(Saved entries)

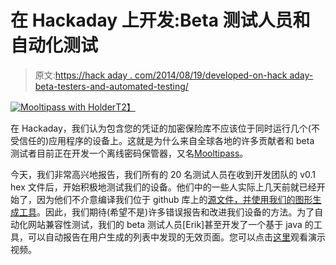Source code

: # 在 Hackaday 上开发:Beta 测试人员和自动化测试

> 原文:[https://hack aday . com/2014/08/19/developed-on-hack aday-beta-testers-and-automated-testing/](https://hackaday.com/2014/08/19/developed-on-hackaday-beta-testers-and-automated-testing/)

[![Mooltipass with Holder](../Images/6b5dd644f8b95bb996739ea718ac5073.png)T2】](https://hackaday.com/wp-content/uploads/2014/08/holder_with_mooltipass.jpg)

在 Hackaday，我们认为包含您的凭证的加密保险库不应该位于同时运行几个(不受信任的)应用程序的设备上。这就是为什么来自全球各地的许多贡献者和 beta 测试者目前正在开发一个离线密码保管器，又名[Mooltipass](http://hackaday.io/project/86-Mooltipass)。

今天，我们非常高兴地报告，我们所有的 20 名测试人员在收到开发团队的 v0.1 hex 文件后，开始积极地测试我们的设备。他们中的一些人实际上几天前就已经开始了，因为他们不介意编译我们位于 github 库上的[源文件，并使用](https://github.com/limpkin/mooltipass)[我们的图形生成工具](http://i.imgur.com/fdBDol2.jpg)。因此，我们期待(希望不是)许多错误报告和改进我们设备的方法。为了自动化网站兼容性测试，我们的 beta 测试人员[Erik]甚至开发了一个基于 java 的工具，可以自动报告在用户生成的列表中发现的无效页面。您可以点击[这里](https://plus.google.com/u/0/117594012155500951563/videos/p/pub?pid=6047655449680232530&oid=117594012155500951563)观看演示视频。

* Work to complete:
Only the text of the records belongs in the answer; reproduce it verbatim, with no pictures.

* Expected answer:
Source code

: # 在 Hackaday 上开发:Beta 测试人员和自动化测试

> 原文:[https://hack aday . com/2014/08/19/developed-on-hack aday-beta-testers-and-automated-testing/](https://hackaday.com/2014/08/19/developed-on-hackaday-beta-testers-and-automated-testing/)

[![Mooltipass with Holder](../Images/6b5dd644f8b95bb996739ea718ac5073.png)T2】](https://hackaday.com/wp-content/uploads/2014/08/holder_with_mooltipass.jpg)

在 Hackaday，我们认为包含您的凭证的加密保险库不应该位于同时运行几个(不受信任的)应用程序的设备上。这就是为什么来自全球各地的许多贡献者和 beta 测试者目前正在开发一个离线密码保管器，又名[Mooltipass](http://hackaday.io/project/86-Mooltipass)。

今天，我们非常高兴地报告，我们所有的 20 名测试人员在收到开发团队的 v0.1 hex 文件后，开始积极地测试我们的设备。他们中的一些人实际上几天前就已经开始了，因为他们不介意编译我们位于 github 库上的[源文件，并使用](https://github.com/limpkin/mooltipass)[我们的图形生成工具](http://i.imgur.com/fdBDol2.jpg)。因此，我们期待(希望不是)许多错误报告和改进我们设备的方法。为了自动化网站兼容性测试，我们的 beta 测试人员[Erik]甚至开发了一个基于 java 的工具，可以自动报告在用户生成的列表中发现的无效页面。您可以点击[这里](https://plus.google.com/u/0/117594012155500951563/videos/p/pub?pid=6047655449680232530&oid=117594012155500951563)观看演示视频。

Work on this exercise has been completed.